• DATA SHOWN:
____
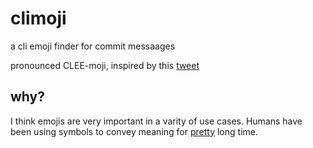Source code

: # climoji

a cli emoji finder for commit messaages


pronounced CLEE-moji, inspired by this [tweet](https://twitter.com/dabit3/status/1114338923734421504)

## why?

I think emojis are very important in a varity of use cases. Humans have been using symbols to convey meaning for [pretty](http://humanorigins.si.edu/human-characteristics/language-symbols) long time.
____
• TASK OBJECTIVE:
Drop every picture from the data, then output all the rest exactly.

• RESULT OF THE EXERCISE:
Source code

: # climoji

a cli emoji finder for commit messaages


pronounced CLEE-moji, inspired by this [tweet](https://twitter.com/dabit3/status/1114338923734421504)

## why?

I think emojis are very important in a varity of use cases. Humans have been using symbols to convey meaning for [pretty](http://humanorigins.si.edu/human-characteristics/language-symbols) long time.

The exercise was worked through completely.